Walking Our Own Road

A friend of mind is a health coach and also a spiritual seeker - she writes about the intersection of the two on her Blogger blog: The Path to Enlightenment Is Paved By... I love that title - the way it makes you think about the end of the sentence, realizing that each of us have to pave our own way, in our own way.

She's taught me a lot about how that's true with healing. We're both kind of unique, having each healed ourselves from some pretty major arthritis. We both got it young (me at 14, her in her 20s I think), and we both had a lot of pain for a lot of years. And we both found our way out to the other side. So, the irony is there is that we're pretty similar in our uniqueness.

But we're really different, too, and we each created our healing our own way. Her strategies, discipline, and sequence didn't look very much like mine at all, and we each embraced truths along the way that didn't hold true for the other.

Healing, enlightenment, oneness...there is no one recipe, formula, or law to get there. What matters is the going - "the will to do, and the willingness to engage," as another friend of mine says. That old "we make the road by walking it" thing - each of us, our own footsteps, our own way.

14 April 2010

Balance

There was a time not so long ago that I could at least count on December to be a fairly quiet month.  The school year was mostly over, and the holidays, though busy, were nothing like the rest of the year.  Somehow that changed over the last two years or so.  And with that change, the rest of the year also stepped across the next threshhold of more-things-than-the-time-available-would-seem-to-allow.  I have not yet come into balance with this new way of things - heck, I hadn't really come into balance with the older, somewhat less busy way of things. 

Clearly, something is being demanded of me - by me.  I am at a point where, because of this imbalance, I am giving less than my best to things which need only my best.  And there are still more things asking for my time and attention. 

And, on top of that, there are things demanding an even higher standard of integrity and command than I have ever encountered in my life.

I admit I am somewhat at a loss.  One thing that seems relevant is strength of mind (see http://dtmms.org/readingroom/7values/strength_of_mind.htm).  In particular, allowing "pretender voices" (the negative self-talk that shows us ourselves and the world around us through our version of funhouse mirrors - see "Board of Mis-Directors" site http://boardofmisdirectors.com/ for examples from a different perspective) to rule our thought processes screws everything up. 

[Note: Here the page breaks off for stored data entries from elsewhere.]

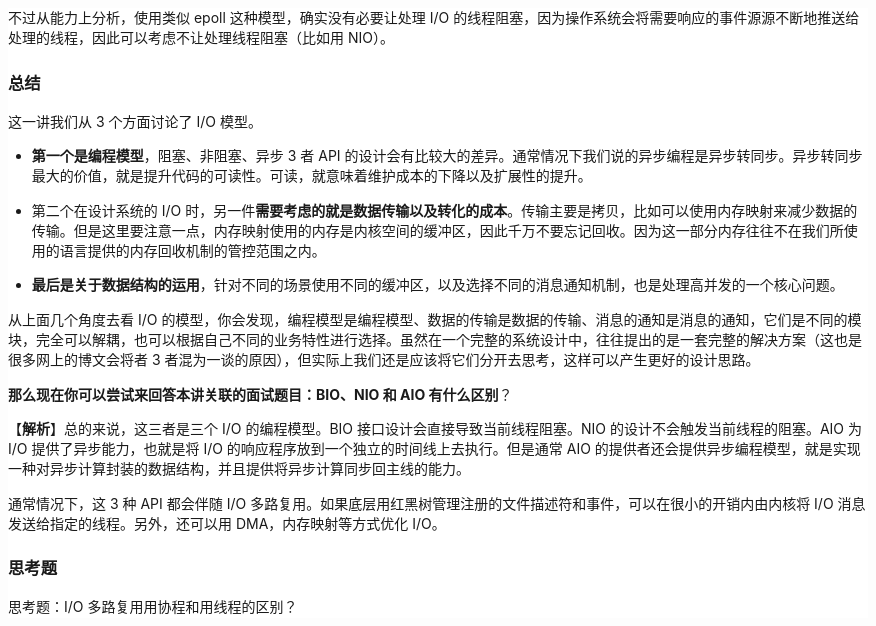 


<p data-nodeid="43334">不过从能力上分析，使用类似 epoll 这种模型，确实没有必要让处理 I/O 的线程阻塞，因为操作系统会将需要响应的事件源源不断地推送给处理的线程，因此可以考虑不让处理线程阻塞（比如用 NIO）。</p>
<h3 data-nodeid="43335">总结</h3>
<p data-nodeid="43336">这一讲我们从 3 个方面讨论了 I/O 模型。</p>
<ul data-nodeid="43337">
<li data-nodeid="43338">
<p data-nodeid="43339"><strong data-nodeid="43508">第一个是编程模型</strong>，阻塞、非阻塞、异步 3 者 API 的设计会有比较大的差异。通常情况下我们说的异步编程是异步转同步。异步转同步最大的价值，就是提升代码的可读性。可读，就意味着维护成本的下降以及扩展性的提升。</p>
</li>
<li data-nodeid="43340">
<p data-nodeid="43341">第二个在设计系统的 I/O 时，另一件<strong data-nodeid="43514">需要考虑的就是数据传输以及转化的成本</strong>。传输主要是拷贝，比如可以使用内存映射来减少数据的传输。但是这里要注意一点，内存映射使用的内存是内核空间的缓冲区，因此千万不要忘记回收。因为这一部分内存往往不在我们所使用的语言提供的内存回收机制的管控范围之内。</p>
</li>
<li data-nodeid="43342">
<p data-nodeid="43343"><strong data-nodeid="43519">最后是关于数据结构的运用</strong>，针对不同的场景使用不同的缓冲区，以及选择不同的消息通知机制，也是处理高并发的一个核心问题。</p>
</li>
</ul>
<p data-nodeid="43344">从上面几个角度去看 I/O 的模型，你会发现，编程模型是编程模型、数据的传输是数据的传输、消息的通知是消息的通知，它们是不同的模块，完全可以解耦，也可以根据自己不同的业务特性进行选择。虽然在一个完整的系统设计中，往往提出的是一套完整的解决方案（这也是很多网上的博文会将者 3 者混为一谈的原因），但实际上我们还是应该将它们分开去思考，这样可以产生更好的设计思路。</p>
<p data-nodeid="43345"><strong data-nodeid="43525">那么现在你可以尝试来回答本讲关联的面试题目：BIO、NIO 和 AIO 有什么区别</strong>？</p>
<p data-nodeid="43346">【<strong data-nodeid="43531">解析</strong>】总的来说，这三者是三个 I/O 的编程模型。BIO 接口设计会直接导致当前线程阻塞。NIO 的设计不会触发当前线程的阻塞。AIO 为 I/O 提供了异步能力，也就是将 I/O 的响应程序放到一个独立的时间线上去执行。但是通常 AIO 的提供者还会提供异步编程模型，就是实现一种对异步计算封装的数据结构，并且提供将异步计算同步回主线的能力。</p>
<p data-nodeid="43347">通常情况下，这 3 种 API 都会伴随 I/O 多路复用。如果底层用红黑树管理注册的文件描述符和事件，可以在很小的开销内由内核将 I/O 消息发送给指定的线程。另外，还可以用 DMA，内存映射等方式优化 I/O。</p>
<h3 data-nodeid="43348">思考题</h3>
<p data-nodeid="43349">思考题：I/O 多路复用用协程和用线程的区别？</p>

Another piece, I think, is related to effort.  When I take the direct route - not to say the path of least resistance, by any means, but the route that leads most directly to the outcome I am seeking - it often frees up time and energy for other things.  Even if it is impolitic, or unexpected, or different from the social norms I'm supposed to follow.  "Supposed to" - that's probably a key phrase.

Again, I come back to questions: is it just a matter of saying "no"?  Is it efficiency, and/or ruthlessness (in the best sense, of course)?  Is it just the way life develops?  Does everyone experience this?